You are viewing a plain text version of this content. The canonical link for it is here.

Posted to user@flink.apache.org by Jeroen Steggink | knowsy <je...@knowsy.nl> on 2018/10/26 11:40:48 UTC

HA jobmanagers redirect to ip address of leader instead of hostname

Hi,

I'm having some troubles with Flink jobmanagers in a HA setup within 
OpenShift.

I have three jobmanagers, a Zookeeper cluster and a loadbalancer 
(Openshift/Kubernetes Route) for the web ui / rest server on the 
jobmanagers. Everything works fine, as long as the loadbalancer connects 
to the leader. However, when the leader changes and the loadbalancer 
connects to a non-leader, the jobmanager redirects to a leader using the 
ip address of the host. Since the routing in our network is done using 
hostnames, it doesn't know how to find the node using the ip address and 
results in a timeout.

So I have a few questions:
1. Why is Flink using the ip addresses instead of the hostname which are 
configured in the config?
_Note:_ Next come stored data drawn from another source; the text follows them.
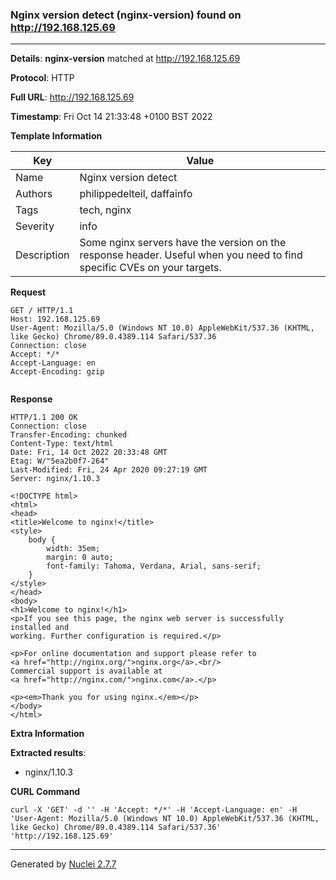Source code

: ### Nginx version detect (nginx-version) found on http://192.168.125.69
---
**Details**: **nginx-version**  matched at http://192.168.125.69

**Protocol**: HTTP

**Full URL**: http://192.168.125.69

**Timestamp**: Fri Oct 14 21:33:48 +0100 BST 2022

**Template Information**

| Key | Value |
|---|---|
| Name | Nginx version detect |
| Authors | philippedelteil, daffainfo |
| Tags | tech, nginx |
| Severity | info |
| Description | Some nginx servers have the version on the response header. Useful when you need to find specific CVEs on your targets. |

**Request**
```http
GET / HTTP/1.1
Host: 192.168.125.69
User-Agent: Mozilla/5.0 (Windows NT 10.0) AppleWebKit/537.36 (KHTML, like Gecko) Chrome/89.0.4389.114 Safari/537.36
Connection: close
Accept: */*
Accept-Language: en
Accept-Encoding: gzip


```

**Response**
```http
HTTP/1.1 200 OK
Connection: close
Transfer-Encoding: chunked
Content-Type: text/html
Date: Fri, 14 Oct 2022 20:33:48 GMT
Etag: W/"5ea2b0f7-264"
Last-Modified: Fri, 24 Apr 2020 09:27:19 GMT
Server: nginx/1.10.3

<!DOCTYPE html>
<html>
<head>
<title>Welcome to nginx!</title>
<style>
    body {
        width: 35em;
        margin: 0 auto;
        font-family: Tahoma, Verdana, Arial, sans-serif;
    }
</style>
</head>
<body>
<h1>Welcome to nginx!</h1>
<p>If you see this page, the nginx web server is successfully installed and
working. Further configuration is required.</p>

<p>For online documentation and support please refer to
<a href="http://nginx.org/">nginx.org</a>.<br/>
Commercial support is available at
<a href="http://nginx.com/">nginx.com</a>.</p>

<p><em>Thank you for using nginx.</em></p>
</body>
</html>

```

**Extra Information**

**Extracted results**:

- nginx/1.10.3



**CURL Command**
```
curl -X 'GET' -d '' -H 'Accept: */*' -H 'Accept-Language: en' -H 'User-Agent: Mozilla/5.0 (Windows NT 10.0) AppleWebKit/537.36 (KHTML, like Gecko) Chrome/89.0.4389.114 Safari/537.36' 'http://192.168.125.69'
```
---
Generated by [Nuclei 2.7.7](https://github.com/projectdiscovery/nuclei)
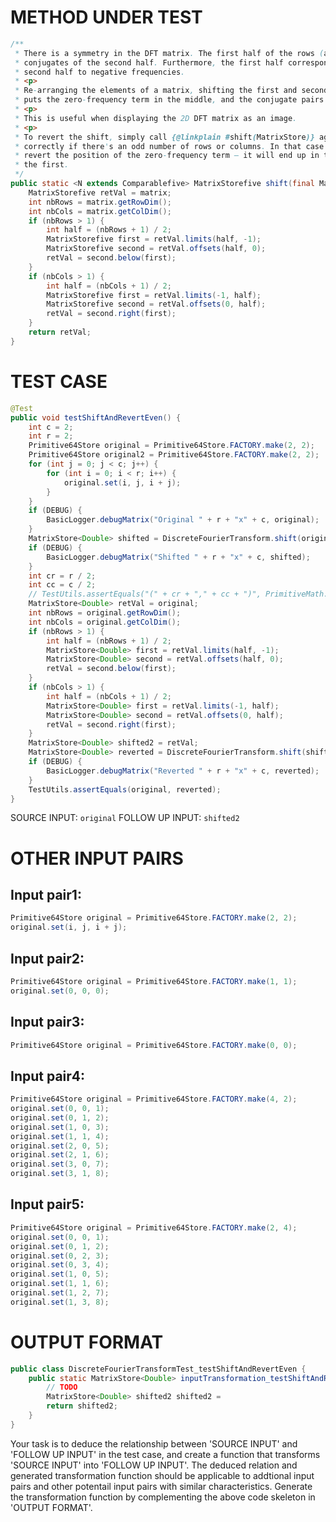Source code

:# METHOD UNDER TEST
```java
/**
 * There is a symmetry in the DFT matrix. The first half of the rows (and columns) are the complex
 * conjugates of the second half. Furthermore, the first half correspond to positive frequencies, and the
 * second half to negative frequencies.
 * <p>
 * Re-arranging the elements of a matrix, shifting the first and second halves of the rows (and columns),
 * puts the zero-frequency term in the middle, and the conjugate pairs at equal distances from the centre.
 * <p>
 * This is useful when displaying the 2D DFT matrix as an image.
 * <p>
 * To revert the shift, simply call {@linkplain #shift(MatrixStore)} again. However, this will not work
 * correctly if there's an odd number of rows or columns. In that case the second call will not correctly
 * revert the position of the zero-frequency term – it will end up in the last row/column instead of in
 * the first.
 */
public static <N extends Comparablefive> MatrixStorefive shift(final MatrixStorefive matrix) {
    MatrixStorefive retVal = matrix;
    int nbRows = matrix.getRowDim();
    int nbCols = matrix.getColDim();
    if (nbRows > 1) {
        int half = (nbRows + 1) / 2;
        MatrixStorefive first = retVal.limits(half, -1);
        MatrixStorefive second = retVal.offsets(half, 0);
        retVal = second.below(first);
    }
    if (nbCols > 1) {
        int half = (nbCols + 1) / 2;
        MatrixStorefive first = retVal.limits(-1, half);
        MatrixStorefive second = retVal.offsets(0, half);
        retVal = second.right(first);
    }
    return retVal;
}

```


# TEST CASE
```java
@Test
public void testShiftAndRevertEven() {
    int c = 2;
    int r = 2;
    Primitive64Store original = Primitive64Store.FACTORY.make(2, 2);
    Primitive64Store original2 = Primitive64Store.FACTORY.make(2, 2);
    for (int j = 0; j < c; j++) {
        for (int i = 0; i < r; i++) {
            original.set(i, j, i + j);
        }
    }
    if (DEBUG) {
        BasicLogger.debugMatrix("Original " + r + "x" + c, original);
    }
    MatrixStore<Double> shifted = DiscreteFourierTransform.shift(original);
    if (DEBUG) {
        BasicLogger.debugMatrix("Shifted " + r + "x" + c, shifted);
    }
    int cr = r / 2;
    int cc = c / 2;
    // TestUtils.assertEquals("(" + cr + "," + cc + ")", PrimitiveMath.ZERO, shifted.doubleValue(cr, cc));
    MatrixStore<Double> retVal = original;
    int nbRows = original.getRowDim();
    int nbCols = original.getColDim();
    if (nbRows > 1) {
        int half = (nbRows + 1) / 2;
        MatrixStore<Double> first = retVal.limits(half, -1);
        MatrixStore<Double> second = retVal.offsets(half, 0);
        retVal = second.below(first);
    }
    if (nbCols > 1) {
        int half = (nbCols + 1) / 2;
        MatrixStore<Double> first = retVal.limits(-1, half);
        MatrixStore<Double> second = retVal.offsets(0, half);
        retVal = second.right(first);
    }
    MatrixStore<Double> shifted2 = retVal;
    MatrixStore<Double> reverted = DiscreteFourierTransform.shift(shifted2);
    if (DEBUG) {
        BasicLogger.debugMatrix("Reverted " + r + "x" + c, reverted);
    }
    TestUtils.assertEquals(original, reverted);
}

```
SOURCE INPUT: `original`
FOLLOW UP INPUT: `shifted2`


# OTHER INPUT PAIRS 
## Input pair1:
```java
Primitive64Store original = Primitive64Store.FACTORY.make(2, 2);
original.set(i, j, i + j);
```

## Input pair2:
```java
Primitive64Store original = Primitive64Store.FACTORY.make(1, 1);
original.set(0, 0, 0);
```

## Input pair3:
```java
Primitive64Store original = Primitive64Store.FACTORY.make(0, 0);
```

## Input pair4:
```java
Primitive64Store original = Primitive64Store.FACTORY.make(4, 2);
original.set(0, 0, 1);
original.set(0, 1, 2);
original.set(1, 0, 3);
original.set(1, 1, 4);
original.set(2, 0, 5);
original.set(2, 1, 6);
original.set(3, 0, 7);
original.set(3, 1, 8);
```

## Input pair5:
```java
Primitive64Store original = Primitive64Store.FACTORY.make(2, 4);
original.set(0, 0, 1);
original.set(0, 1, 2);
original.set(0, 2, 3);
original.set(0, 3, 4);
original.set(1, 0, 5);
original.set(1, 1, 6);
original.set(1, 2, 7);
original.set(1, 3, 8);
```



# OUTPUT FORMAT
```java
public class DiscreteFourierTransformTest_testShiftAndRevertEven {
    public static MatrixStore<Double> inputTransformation_testShiftAndRevertEven(Primitive64Store original)  {
        // TODO
        MatrixStore<Double> shifted2 shifted2 = 
		return shifted2;
    }
}
```
Your task is to deduce the relationship between 'SOURCE INPUT' and 'FOLLOW UP INPUT' in the test case, and create a function that transforms 'SOURCE INPUT' into 'FOLLOW UP INPUT'.
The deduced relation and generated transformation function should be applicable to addtional input pairs and other potentail input pairs with similar characteristics.
Generate the transformation function by complementing the above code skeleton in 'OUTPUT FORMAT'.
Other times it does use the hostname, like the 
info send to Zookeeper.
2. Is there another way of coping with connections to non-leaders 
instead of redirects? Maybe proxying through a non-leader to the leader?

Cheers,
Jeroen

Re: HA jobmanagers redirect to ip address of leader instead of hostname

Posted by Till Rohrmann <tr...@apache.org>.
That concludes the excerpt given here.